NATO is part of the cause of the problem, not the solution. By encircling and humiliating Russia, NATO has created the climate in Russia so favourable to Putin.
That last sentence remains a key observation. It is the West’s unremitting hostility to Russia which has caused a Russian nationalist reaction and sustained Putin in power. The West’s military industrial complex needed an enemy, and had Russia developed in a more liberal direction it would have been a disaster for the militarists. So instead of working to plot a path for Russia into the European Union, it was forced to sit in the corner with a hat on saying “designated enemy”, while NATO continually expanded. That is the tragedy of the last three decades.
All of which ignores the fact that China is now the most dominant economic force in the world, and is probably the most dominant military force in the world, although Chinese wisdom in not recently deploying its military might on imperial adventures contrasts sharply with the United States. I am not sure when I last bought anything which was not made in China – including, to my amazement, our second hand Volvo. All this Russia/NATO antagonism will scarcely rate a footnote by mid-century.
I want to conclude with a plea for complex thought. I want to go back to the Finns and Russians at the start of this story, and the truth that “goodies” and “baddies” is not a helpful diagnostic tool for international relations. These things can be true at the same time:
a) The Russian invasion of Ukraine is illegal: Putin is a war criminal
b) The US led invasion of Iraq was illegal: Blair and Bush are war criminals
a) Russian troops are looting, raping and shelling civilian areas
b) Ukraine has Nazis entrenched in the military and in government and commits atrocities against Russians
a) Zelensky is an excellent war leader
b) Zelensky is corrupt and an oligarch puppet
a) Russian subjugation of Chechnya was brutal and a disproportionate response to an Independence movement
b) Russian intervention in Syria saved the Middle East from an ISIS controlled jihadist state
a) Russia is extremely corrupt with a very poor human rights record
b) Western security service narratives such as “Russiagate” and “Skripals” are highly suspect, politically motivated and unevidenced.
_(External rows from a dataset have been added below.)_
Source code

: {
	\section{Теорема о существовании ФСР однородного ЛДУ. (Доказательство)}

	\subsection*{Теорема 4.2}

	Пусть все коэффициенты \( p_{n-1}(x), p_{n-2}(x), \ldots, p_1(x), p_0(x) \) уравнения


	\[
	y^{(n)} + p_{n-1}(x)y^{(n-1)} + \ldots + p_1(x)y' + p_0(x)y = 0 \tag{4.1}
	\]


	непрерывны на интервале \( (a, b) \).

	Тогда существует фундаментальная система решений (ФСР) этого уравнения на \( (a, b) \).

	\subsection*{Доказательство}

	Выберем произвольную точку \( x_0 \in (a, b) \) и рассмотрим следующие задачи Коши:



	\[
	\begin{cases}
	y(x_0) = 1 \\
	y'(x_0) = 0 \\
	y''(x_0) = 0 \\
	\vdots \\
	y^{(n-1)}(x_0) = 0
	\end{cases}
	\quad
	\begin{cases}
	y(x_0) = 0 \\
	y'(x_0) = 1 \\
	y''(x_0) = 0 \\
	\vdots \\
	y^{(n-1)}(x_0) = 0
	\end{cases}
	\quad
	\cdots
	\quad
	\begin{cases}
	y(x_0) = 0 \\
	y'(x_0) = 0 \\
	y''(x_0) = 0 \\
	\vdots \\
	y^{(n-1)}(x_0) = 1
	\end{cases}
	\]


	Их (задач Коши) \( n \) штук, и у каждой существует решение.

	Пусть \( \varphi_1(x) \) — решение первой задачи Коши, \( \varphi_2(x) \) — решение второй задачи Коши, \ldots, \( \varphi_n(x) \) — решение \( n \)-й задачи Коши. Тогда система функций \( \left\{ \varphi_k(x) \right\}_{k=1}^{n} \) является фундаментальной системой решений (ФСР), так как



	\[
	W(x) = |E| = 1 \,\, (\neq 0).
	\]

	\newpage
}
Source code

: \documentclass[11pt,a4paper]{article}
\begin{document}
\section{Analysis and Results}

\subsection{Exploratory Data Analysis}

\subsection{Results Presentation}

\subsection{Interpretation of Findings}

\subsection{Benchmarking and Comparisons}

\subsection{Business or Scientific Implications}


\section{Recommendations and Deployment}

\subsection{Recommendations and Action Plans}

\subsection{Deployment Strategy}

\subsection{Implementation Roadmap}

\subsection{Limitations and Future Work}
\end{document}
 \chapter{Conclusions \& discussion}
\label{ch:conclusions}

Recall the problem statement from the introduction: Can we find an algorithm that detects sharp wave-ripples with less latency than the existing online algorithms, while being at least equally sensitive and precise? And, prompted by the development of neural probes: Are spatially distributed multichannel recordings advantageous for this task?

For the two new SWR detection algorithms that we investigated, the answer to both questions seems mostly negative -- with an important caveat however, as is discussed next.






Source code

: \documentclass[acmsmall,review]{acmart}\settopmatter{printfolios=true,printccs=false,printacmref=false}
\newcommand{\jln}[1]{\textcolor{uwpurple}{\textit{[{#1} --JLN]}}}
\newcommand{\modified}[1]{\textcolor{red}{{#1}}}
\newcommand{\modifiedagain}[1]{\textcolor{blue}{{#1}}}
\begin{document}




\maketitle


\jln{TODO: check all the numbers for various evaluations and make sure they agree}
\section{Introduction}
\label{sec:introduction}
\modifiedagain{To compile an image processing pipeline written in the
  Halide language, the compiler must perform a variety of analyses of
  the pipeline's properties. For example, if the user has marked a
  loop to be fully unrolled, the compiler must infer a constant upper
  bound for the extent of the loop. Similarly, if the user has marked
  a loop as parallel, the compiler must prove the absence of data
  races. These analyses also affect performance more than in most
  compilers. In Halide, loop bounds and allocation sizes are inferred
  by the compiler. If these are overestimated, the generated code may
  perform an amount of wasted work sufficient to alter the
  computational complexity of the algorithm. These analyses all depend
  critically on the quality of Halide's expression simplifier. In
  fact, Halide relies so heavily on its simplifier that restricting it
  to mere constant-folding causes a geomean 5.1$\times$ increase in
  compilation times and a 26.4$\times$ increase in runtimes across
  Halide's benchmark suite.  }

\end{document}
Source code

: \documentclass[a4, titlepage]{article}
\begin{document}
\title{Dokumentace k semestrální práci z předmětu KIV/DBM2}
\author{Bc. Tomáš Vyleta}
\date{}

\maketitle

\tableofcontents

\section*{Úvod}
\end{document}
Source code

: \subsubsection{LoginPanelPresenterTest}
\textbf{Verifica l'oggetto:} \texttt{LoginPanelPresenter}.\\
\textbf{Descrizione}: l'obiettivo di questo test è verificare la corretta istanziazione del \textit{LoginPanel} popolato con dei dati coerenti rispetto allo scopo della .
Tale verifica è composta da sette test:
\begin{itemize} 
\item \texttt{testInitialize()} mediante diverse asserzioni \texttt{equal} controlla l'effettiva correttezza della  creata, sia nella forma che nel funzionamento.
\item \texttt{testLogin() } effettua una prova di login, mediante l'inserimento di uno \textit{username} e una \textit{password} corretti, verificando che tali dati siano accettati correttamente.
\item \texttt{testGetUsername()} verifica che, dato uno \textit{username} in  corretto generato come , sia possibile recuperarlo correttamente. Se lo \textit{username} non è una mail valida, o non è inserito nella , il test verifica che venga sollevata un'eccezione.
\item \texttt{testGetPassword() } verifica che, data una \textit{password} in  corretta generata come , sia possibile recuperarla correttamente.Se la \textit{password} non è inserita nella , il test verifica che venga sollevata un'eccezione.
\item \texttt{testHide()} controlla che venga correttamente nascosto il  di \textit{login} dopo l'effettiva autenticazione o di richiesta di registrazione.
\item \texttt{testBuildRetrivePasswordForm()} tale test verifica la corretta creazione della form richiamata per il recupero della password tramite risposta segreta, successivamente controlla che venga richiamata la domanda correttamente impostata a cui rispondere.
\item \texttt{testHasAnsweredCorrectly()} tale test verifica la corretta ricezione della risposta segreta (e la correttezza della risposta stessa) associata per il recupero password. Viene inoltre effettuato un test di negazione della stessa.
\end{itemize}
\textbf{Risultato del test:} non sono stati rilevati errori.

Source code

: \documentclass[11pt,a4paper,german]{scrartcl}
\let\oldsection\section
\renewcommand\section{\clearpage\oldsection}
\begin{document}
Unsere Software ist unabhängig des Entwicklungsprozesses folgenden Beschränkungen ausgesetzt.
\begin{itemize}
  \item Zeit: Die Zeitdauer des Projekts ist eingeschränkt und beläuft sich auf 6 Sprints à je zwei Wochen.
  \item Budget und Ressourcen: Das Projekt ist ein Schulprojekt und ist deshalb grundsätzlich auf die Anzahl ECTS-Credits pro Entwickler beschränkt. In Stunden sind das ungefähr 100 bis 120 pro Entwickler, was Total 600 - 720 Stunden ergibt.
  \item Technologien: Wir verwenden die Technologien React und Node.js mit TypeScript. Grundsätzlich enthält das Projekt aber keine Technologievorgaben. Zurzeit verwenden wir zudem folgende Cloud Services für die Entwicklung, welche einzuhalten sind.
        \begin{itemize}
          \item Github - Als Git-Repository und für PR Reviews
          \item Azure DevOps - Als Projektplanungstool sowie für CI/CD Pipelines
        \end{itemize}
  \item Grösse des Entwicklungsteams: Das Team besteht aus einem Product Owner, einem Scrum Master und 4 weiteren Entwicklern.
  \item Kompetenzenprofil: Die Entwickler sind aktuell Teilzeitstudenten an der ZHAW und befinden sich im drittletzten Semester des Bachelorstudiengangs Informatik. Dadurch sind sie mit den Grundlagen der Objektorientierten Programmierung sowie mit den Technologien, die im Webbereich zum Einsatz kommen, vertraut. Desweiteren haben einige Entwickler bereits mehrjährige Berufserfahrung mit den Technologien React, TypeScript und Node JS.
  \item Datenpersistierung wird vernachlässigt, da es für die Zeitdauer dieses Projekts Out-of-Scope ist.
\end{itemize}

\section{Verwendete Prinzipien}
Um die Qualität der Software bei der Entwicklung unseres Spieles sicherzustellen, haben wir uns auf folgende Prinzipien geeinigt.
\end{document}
a) NATO expansion is unnecessary, threatening to Russia and benefits nobody but the military industrial complex
b) The Russian military industrial complex is equally powerful in its own polity as is Russian nationalism
I could go on, but you get the point. I hold all those points to be true. The media and political class in the UK will trumpet a) and vehemently deny b). Many in the anti-war movement will trumpet b) and vehemently deny a). None of these people have any actual principles. They are simply choosing a side, choosing their “goodies” and “baddies”, their black hats and white hats. It is no more an ethical choice than supporting a football team.
One final thought on the tone of the coverage of the war both of the media and of supporters of the official western line on social media. Though affecting to be sickened by the atrocities of war, their tone is not of sorrow or devastation, it is triumphalist and jubilant. The amount of war porn and glorying in war is worrying. The mood of the British nation is atavistic. Russians living here are forced on a daily basis to declare antagonism to their own people and homeland.
I have had great difficulty in writing this piece – I have worked on it some three weeks, and the reason is a deep sadness which this unnecessary war has caused me. In the course of my typing any paragraph, somebody has probably been killed or seriously injured in Ukraine, of whatever background. They had a mother and others who loved them. There is no triumph in violent death.